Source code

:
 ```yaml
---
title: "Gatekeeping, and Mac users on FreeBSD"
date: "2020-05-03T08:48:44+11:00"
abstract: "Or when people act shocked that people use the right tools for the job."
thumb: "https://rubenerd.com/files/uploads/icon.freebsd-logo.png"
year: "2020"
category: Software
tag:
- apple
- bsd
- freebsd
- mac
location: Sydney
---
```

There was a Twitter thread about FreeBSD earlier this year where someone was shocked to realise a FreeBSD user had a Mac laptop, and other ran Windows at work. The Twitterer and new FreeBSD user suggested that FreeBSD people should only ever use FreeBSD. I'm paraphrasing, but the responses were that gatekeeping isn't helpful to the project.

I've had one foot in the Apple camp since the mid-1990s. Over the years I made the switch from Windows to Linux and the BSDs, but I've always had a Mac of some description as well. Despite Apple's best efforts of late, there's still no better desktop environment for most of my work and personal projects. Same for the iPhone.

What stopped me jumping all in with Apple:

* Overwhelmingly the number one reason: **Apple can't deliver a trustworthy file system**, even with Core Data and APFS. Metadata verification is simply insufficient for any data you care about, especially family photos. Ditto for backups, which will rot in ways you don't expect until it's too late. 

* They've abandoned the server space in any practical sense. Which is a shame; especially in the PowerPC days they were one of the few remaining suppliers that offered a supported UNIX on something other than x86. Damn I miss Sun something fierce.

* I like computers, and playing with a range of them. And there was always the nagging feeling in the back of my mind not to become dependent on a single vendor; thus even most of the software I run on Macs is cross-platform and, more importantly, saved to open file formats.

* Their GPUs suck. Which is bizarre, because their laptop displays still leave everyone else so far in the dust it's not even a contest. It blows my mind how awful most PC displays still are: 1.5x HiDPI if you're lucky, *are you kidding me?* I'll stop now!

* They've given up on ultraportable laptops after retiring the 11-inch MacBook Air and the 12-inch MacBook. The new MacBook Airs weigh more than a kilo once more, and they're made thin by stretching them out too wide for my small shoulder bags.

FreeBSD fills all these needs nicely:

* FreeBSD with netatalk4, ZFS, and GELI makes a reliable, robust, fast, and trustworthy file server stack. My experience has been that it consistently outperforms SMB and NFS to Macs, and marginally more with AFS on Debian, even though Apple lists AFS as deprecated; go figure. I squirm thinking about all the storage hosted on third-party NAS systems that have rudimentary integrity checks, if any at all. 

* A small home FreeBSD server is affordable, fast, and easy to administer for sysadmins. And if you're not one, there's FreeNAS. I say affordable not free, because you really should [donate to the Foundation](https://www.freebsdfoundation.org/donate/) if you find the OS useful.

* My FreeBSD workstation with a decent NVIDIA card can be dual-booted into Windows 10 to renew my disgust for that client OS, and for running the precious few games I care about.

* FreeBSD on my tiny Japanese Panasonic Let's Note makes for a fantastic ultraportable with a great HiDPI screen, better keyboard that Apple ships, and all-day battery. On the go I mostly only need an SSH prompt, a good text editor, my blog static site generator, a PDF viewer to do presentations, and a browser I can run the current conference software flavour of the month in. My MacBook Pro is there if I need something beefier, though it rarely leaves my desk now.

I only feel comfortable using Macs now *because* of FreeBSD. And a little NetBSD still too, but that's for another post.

» PROBLEM DESCRIPTION: From the entries above, collect every line with the string "people" in it.

» SOLUTION TO THIS EXERCISE:
abstract: "Or when people act shocked that people use the right tools for the job."
There was a Twitter thread about FreeBSD earlier this year where someone was shocked to realise a FreeBSD user had a Mac laptop, and other ran Windows at work. The Twitterer and new FreeBSD user suggested that FreeBSD people should only ever use FreeBSD. I'm paraphrasing, but the responses were that gatekeeping isn't helpful to the project.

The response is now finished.